[Extracted data entries]
#####
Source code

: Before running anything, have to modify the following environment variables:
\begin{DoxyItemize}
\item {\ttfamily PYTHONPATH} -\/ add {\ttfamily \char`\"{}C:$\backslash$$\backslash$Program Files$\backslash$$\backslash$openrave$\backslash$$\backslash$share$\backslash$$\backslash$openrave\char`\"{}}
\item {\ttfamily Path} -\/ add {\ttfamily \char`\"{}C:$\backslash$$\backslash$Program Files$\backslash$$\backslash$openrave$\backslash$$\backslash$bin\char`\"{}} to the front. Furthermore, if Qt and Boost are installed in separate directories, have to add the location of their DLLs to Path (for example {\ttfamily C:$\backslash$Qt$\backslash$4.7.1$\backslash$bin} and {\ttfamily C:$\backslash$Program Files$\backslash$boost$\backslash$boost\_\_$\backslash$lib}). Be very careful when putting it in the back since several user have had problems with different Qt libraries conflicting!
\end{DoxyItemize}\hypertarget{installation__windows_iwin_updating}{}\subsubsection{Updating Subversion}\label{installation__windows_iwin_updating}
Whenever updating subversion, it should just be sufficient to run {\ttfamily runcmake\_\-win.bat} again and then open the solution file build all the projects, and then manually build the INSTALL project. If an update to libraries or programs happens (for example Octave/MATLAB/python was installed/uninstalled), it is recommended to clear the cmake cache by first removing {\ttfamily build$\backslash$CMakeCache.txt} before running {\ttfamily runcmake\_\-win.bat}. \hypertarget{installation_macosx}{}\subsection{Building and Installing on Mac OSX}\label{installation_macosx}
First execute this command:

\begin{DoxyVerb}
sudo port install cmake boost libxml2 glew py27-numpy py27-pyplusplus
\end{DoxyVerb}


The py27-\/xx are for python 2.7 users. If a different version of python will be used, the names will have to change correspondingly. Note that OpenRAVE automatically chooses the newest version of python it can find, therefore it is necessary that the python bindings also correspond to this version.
#####
### About this task
Every line in the data above that includes the word "boost" should be copied.

### Exercise solution
\item {\ttfamily Path} -\/ add {\ttfamily \char`\"{}C:$\backslash$$\backslash$Program Files$\backslash$$\backslash$openrave$\backslash$$\backslash$bin\char`\"{}} to the front. Furthermore, if Qt and Boost are installed in separate directories, have to add the location of their DLLs to Path (for example {\ttfamily C:$\backslash$Qt$\backslash$4.7.1$\backslash$bin} and {\ttfamily C:$\backslash$Program Files$\backslash$boost$\backslash$boost\_\_$\backslash$lib}). Be very careful when putting it in the back since several user have had problems with different Qt libraries conflicting!
sudo port install cmake boost libxml2 glew py27-numpy py27-pyplusplus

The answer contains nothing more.